TO DO: Using the data beneath this instruction, retype only the lines from the one that contains "- The experiences" down to the one that contains "- The Book Now", both included, exactly as they appear.

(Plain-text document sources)
—————
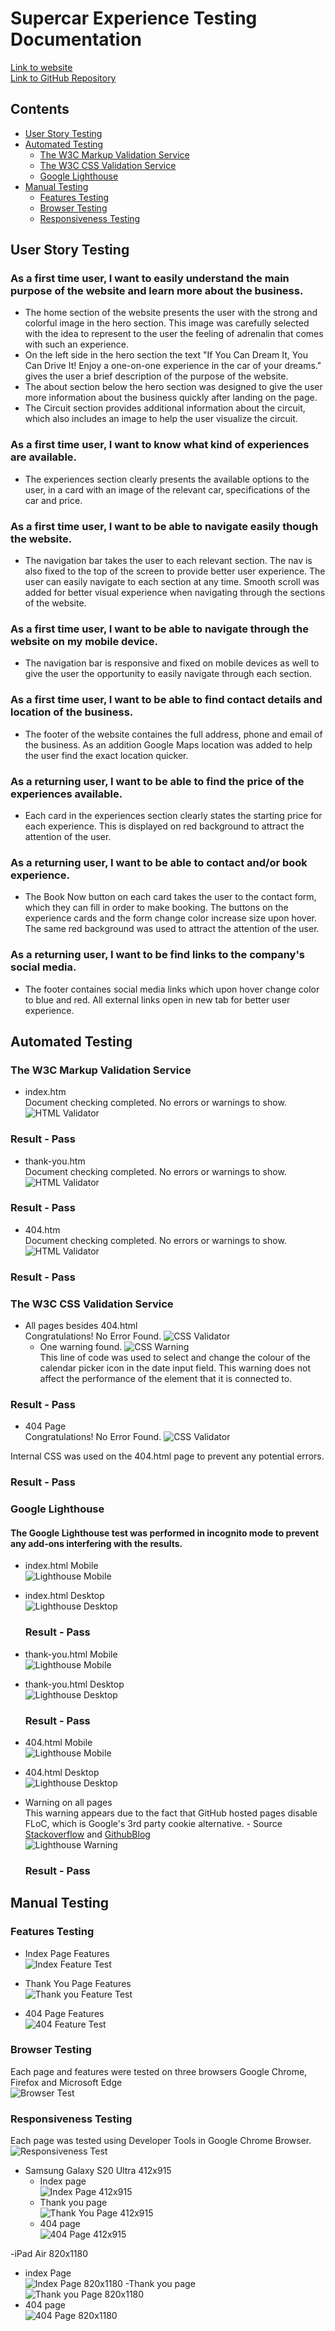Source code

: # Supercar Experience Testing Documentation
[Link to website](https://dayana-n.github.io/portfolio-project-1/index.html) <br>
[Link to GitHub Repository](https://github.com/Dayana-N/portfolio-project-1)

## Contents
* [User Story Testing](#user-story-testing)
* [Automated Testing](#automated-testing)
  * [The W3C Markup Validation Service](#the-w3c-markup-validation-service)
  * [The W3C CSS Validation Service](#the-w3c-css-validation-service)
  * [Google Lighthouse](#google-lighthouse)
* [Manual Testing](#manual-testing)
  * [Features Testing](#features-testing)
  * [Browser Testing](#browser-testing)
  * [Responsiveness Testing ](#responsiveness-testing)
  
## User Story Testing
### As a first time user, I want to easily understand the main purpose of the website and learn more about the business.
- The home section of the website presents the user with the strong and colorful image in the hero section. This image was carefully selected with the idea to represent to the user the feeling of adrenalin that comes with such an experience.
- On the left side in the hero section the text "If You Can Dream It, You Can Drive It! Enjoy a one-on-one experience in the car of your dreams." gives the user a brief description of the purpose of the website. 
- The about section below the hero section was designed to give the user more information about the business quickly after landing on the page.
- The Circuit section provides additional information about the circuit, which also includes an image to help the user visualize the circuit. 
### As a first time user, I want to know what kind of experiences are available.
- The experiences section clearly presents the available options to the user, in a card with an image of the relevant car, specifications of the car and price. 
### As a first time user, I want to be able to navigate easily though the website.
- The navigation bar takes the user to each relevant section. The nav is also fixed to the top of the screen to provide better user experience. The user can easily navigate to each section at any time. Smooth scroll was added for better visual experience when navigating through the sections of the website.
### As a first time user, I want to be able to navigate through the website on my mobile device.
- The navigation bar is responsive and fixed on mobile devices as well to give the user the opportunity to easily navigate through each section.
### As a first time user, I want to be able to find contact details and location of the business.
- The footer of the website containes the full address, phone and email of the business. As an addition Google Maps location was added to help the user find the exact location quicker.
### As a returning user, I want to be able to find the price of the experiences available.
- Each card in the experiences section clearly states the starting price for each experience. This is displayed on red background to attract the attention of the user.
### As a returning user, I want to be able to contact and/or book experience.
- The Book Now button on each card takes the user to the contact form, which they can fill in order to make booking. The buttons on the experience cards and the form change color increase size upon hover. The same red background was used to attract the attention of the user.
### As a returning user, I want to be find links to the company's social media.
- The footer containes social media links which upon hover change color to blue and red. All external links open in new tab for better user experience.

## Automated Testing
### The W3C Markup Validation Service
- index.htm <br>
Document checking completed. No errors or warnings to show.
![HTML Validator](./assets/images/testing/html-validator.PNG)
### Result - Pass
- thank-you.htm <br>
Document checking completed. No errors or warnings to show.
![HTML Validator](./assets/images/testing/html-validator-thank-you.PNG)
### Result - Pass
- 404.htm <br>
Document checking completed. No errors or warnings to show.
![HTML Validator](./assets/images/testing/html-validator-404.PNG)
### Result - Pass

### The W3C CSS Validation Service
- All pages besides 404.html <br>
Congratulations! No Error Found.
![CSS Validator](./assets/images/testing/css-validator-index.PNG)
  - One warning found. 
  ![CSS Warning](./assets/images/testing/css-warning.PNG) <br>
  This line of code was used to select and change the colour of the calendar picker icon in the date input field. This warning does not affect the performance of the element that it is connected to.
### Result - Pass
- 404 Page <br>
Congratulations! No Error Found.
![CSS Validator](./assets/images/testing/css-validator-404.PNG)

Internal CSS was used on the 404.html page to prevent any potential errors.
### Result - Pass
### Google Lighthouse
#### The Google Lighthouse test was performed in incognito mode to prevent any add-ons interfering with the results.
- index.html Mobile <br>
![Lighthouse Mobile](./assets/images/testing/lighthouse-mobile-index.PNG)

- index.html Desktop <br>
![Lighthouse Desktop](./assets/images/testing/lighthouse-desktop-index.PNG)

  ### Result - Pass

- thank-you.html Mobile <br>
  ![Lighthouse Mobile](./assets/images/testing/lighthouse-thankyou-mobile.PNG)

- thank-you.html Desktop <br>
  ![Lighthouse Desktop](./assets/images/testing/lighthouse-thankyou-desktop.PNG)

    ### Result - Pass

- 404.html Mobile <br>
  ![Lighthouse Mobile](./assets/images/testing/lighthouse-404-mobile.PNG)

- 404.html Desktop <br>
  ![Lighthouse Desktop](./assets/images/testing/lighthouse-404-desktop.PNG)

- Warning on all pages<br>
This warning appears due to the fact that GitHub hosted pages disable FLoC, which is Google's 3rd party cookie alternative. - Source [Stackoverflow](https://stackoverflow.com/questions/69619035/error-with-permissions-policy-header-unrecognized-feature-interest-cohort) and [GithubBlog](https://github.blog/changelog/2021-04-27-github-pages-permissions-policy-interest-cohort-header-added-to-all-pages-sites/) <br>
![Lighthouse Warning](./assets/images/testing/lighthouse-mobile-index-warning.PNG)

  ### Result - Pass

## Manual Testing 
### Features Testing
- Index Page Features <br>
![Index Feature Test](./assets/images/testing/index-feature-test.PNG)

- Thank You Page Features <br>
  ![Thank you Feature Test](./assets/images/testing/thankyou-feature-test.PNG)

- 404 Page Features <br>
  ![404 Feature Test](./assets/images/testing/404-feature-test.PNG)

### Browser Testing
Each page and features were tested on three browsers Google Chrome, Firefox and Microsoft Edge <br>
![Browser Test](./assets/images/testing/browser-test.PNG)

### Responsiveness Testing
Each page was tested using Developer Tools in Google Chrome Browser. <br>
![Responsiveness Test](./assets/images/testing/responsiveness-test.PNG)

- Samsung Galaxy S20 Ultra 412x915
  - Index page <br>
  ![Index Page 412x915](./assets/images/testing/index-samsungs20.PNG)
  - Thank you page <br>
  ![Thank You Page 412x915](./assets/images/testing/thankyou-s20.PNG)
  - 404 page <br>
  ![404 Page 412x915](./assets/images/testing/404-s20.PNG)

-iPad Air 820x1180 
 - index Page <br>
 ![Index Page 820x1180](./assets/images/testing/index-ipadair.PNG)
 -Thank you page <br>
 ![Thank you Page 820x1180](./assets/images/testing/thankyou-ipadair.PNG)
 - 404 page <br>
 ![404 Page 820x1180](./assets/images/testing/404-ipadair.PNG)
—————
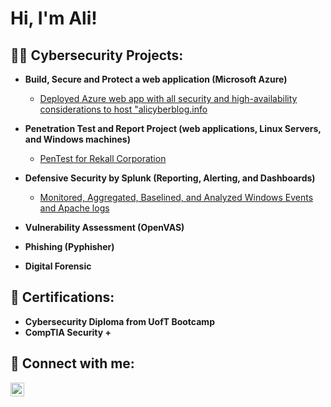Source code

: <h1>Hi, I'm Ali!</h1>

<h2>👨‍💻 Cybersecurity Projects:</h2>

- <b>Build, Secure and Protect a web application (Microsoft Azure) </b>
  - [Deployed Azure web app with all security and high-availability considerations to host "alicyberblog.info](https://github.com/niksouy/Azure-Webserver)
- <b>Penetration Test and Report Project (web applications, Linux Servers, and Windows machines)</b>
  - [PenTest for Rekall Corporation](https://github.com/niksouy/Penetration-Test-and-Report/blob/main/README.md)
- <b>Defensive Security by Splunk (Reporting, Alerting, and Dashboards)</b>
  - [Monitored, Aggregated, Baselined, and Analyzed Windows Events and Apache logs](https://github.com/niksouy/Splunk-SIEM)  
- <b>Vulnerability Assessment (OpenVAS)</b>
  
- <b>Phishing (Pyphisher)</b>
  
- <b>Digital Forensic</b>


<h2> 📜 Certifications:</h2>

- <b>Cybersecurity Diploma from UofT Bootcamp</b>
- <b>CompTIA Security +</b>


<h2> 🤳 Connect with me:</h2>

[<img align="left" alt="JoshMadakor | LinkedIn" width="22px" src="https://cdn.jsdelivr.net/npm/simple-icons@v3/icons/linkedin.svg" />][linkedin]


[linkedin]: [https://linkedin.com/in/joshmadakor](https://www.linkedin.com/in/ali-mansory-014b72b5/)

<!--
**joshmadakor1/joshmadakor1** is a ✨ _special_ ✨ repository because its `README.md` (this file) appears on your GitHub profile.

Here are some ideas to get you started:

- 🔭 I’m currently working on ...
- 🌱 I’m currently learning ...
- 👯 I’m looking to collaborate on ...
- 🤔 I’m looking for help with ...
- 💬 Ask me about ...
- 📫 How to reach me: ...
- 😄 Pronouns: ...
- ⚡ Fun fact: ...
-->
—————
TASK ANSWER:
- The experiences section clearly presents the available options to the user, in a card with an image of the relevant car, specifications of the car and price. 
### As a first time user, I want to be able to navigate easily though the website.
- The navigation bar takes the user to each relevant section. The nav is also fixed to the top of the screen to provide better user experience. The user can easily navigate to each section at any time. Smooth scroll was added for better visual experience when navigating through the sections of the website.
### As a first time user, I want to be able to navigate through the website on my mobile device.
- The navigation bar is responsive and fixed on mobile devices as well to give the user the opportunity to easily navigate through each section.
### As a first time user, I want to be able to find contact details and location of the business.
- The footer of the website containes the full address, phone and email of the business. As an addition Google Maps location was added to help the user find the exact location quicker.
### As a returning user, I want to be able to find the price of the experiences available.
- Each card in the experiences section clearly states the starting price for each experience. This is displayed on red background to attract the attention of the user.
### As a returning user, I want to be able to contact and/or book experience.
- The Book Now button on each card takes the user to the contact form, which they can fill in order to make booking. The buttons on the experience cards and the form change color increase size upon hover. The same red background was used to attract the attention of the user.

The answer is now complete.